Norway's Stoltenberg reportedly will take over as next NATO chief
Norway’s former socialist prime minister is likely to take over as NATO’s top official later this year when the term of current Secretary-General Anders Fogh Rasmussen ends, diplomats said Tuesday.
Jens Stoltenberg appears tapped to assume the top job at September’s NATO summit in Wales after securing the backing of the United States and other leading members, said two diplomats at the alliance’s Brussels headquarters, who spoke on condition of anonymity.
Norway’s Aftenposten newspaper reported on Monday that Stoltenberg’s candidacy was supported by the U.S., Germany, Britain and France, and that the candidacy was expected to be announced at next week’s meeting of NATO’s foreign ministers.
NATO said it could not comment on the reports.

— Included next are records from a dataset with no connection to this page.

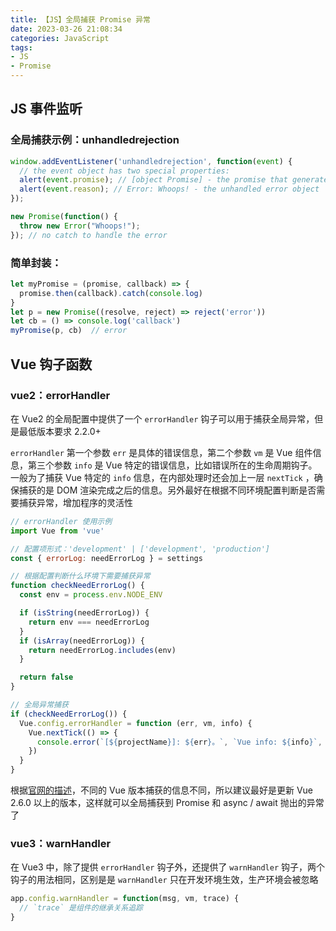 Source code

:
 ```yaml
---
title: 【JS】全局捕获 Promise 异常
date: 2023-03-26 21:08:34
categories: JavaScript
tags:
- JS
- Promise
---
```


## JS 事件监听

### 全局捕获示例：unhandledrejection

```javascript
window.addEventListener('unhandledrejection', function(event) {
  // the event object has two special properties:
  alert(event.promise); // [object Promise] - the promise that generated the error
  alert(event.reason); // Error: Whoops! - the unhandled error object
});

new Promise(function() {
  throw new Error("Whoops!");
}); // no catch to handle the error
```

<!-- more -->

### 简单封装：

```js
let myPromise = (promise, callback) => {
  promise.then(callback).catch(console.log)
}
let p = new Promise((resolve, reject) => reject('error'))
let cb = () => console.log('callback')
myPromise(p, cb)  // error
```

## Vue 钩子函数

### vue2：errorHandler

在 Vue2 的全局配置中提供了一个 `errorHandler` 钩子可以用于捕获全局异常，但是最低版本要求 2.2.0+

`errorHandler` 第一个参数 `err` 是具体的错误信息，第二个参数 `vm` 是 Vue 组件信息，第三个参数 `info` 是 Vue 特定的错误信息，比如错误所在的生命周期钩子。一般为了捕获 Vue 特定的 `info` 信息，在内部处理时还会加上一层 `nextTick` ，确保捕获的是 DOM 渲染完成之后的信息。另外最好在根据不同环境配置判断是否需要捕获异常，增加程序的灵活性

```js
// errorHandler 使用示例
import Vue from 'vue'

// 配置项形式：'development' | ['development', 'production']
const { errorLog: needErrorLog } = settings

// 根据配置判断什么环境下需要捕获异常
function checkNeedErrorLog() {
  const env = process.env.NODE_ENV

  if (isString(needErrorLog)) {
    return env === needErrorLog
  }
  if (isArray(needErrorLog)) {
    return needErrorLog.includes(env)
  }

  return false
}

// 全局异常捕获
if (checkNeedErrorLog()) {
  Vue.config.errorHandler = function (err, vm, info) {
    Vue.nextTick(() => {
      console.error(`[${projectName}]: ${err}。`, `Vue info: ${info}`, vm)
    })
  }
}
```

根据[官网的描述](https://link.juejin.cn/?target=https%3A%2F%2Fcn.vuejs.org%2Fv2%2Fapi%2F%23errorHandler)，不同的 Vue 版本捕获的信息不同，所以建议最好是更新 Vue 2.6.0 以上的版本，这样就可以全局捕获到 Promise 和 async / await 抛出的异常了

### vue3：warnHandler

在 Vue3 中，除了提供 `errorHandler` 钩子外，还提供了 `warnHandler` 钩子，两个钩子的用法相同，区别是是 `warnHandler` 只在开发环境生效，生产环境会被忽略

```js
app.config.warnHandler = function(msg, vm, trace) {
  // `trace` 是组件的继承关系追踪
}
```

“I would refer you to the 28 member states,” said a NATO official who could not be named under standing rules. “Decisions on the appointment of the next secretary-general are taken by allies, so we can’t comment on the discussions or the timing.”
Traditionally, a European civilian heads NATO’s political office in Brussels, while an American officer commands the alliance’s military forces from NATO headquarters in Mons, about 50 miles southwest of the Belgian capital. The secretary-general normally serves for a four-year term with a possible extension of one year.
Stoltenberg, 55, served two terms as Norway’s head of government, from 2000 to 2001 and from 2005 until last year. At a time when other NATO member states were slashing defense budgets, Stoltenberg’s government steadily expanded Norway’s military spending and modernized its armed forces.
He negotiated a settlement to a marine dispute with Russia in the Barents Sea and cultivated a strong relationship with Moscow.
If confirmed by the member states, Stoltenberg would take over at a time when the alliance is due to complete the withdrawal of its combat forces from Afghanistan after an inconclusive 12-year war in which it failed to defeat the Taliban insurgents and bring stability to that nation. The appointment would also come at a time of falling defense budgets among alliance members and heightened tensions with Russia after its occupation of Ukraine’s Crimean Peninsula.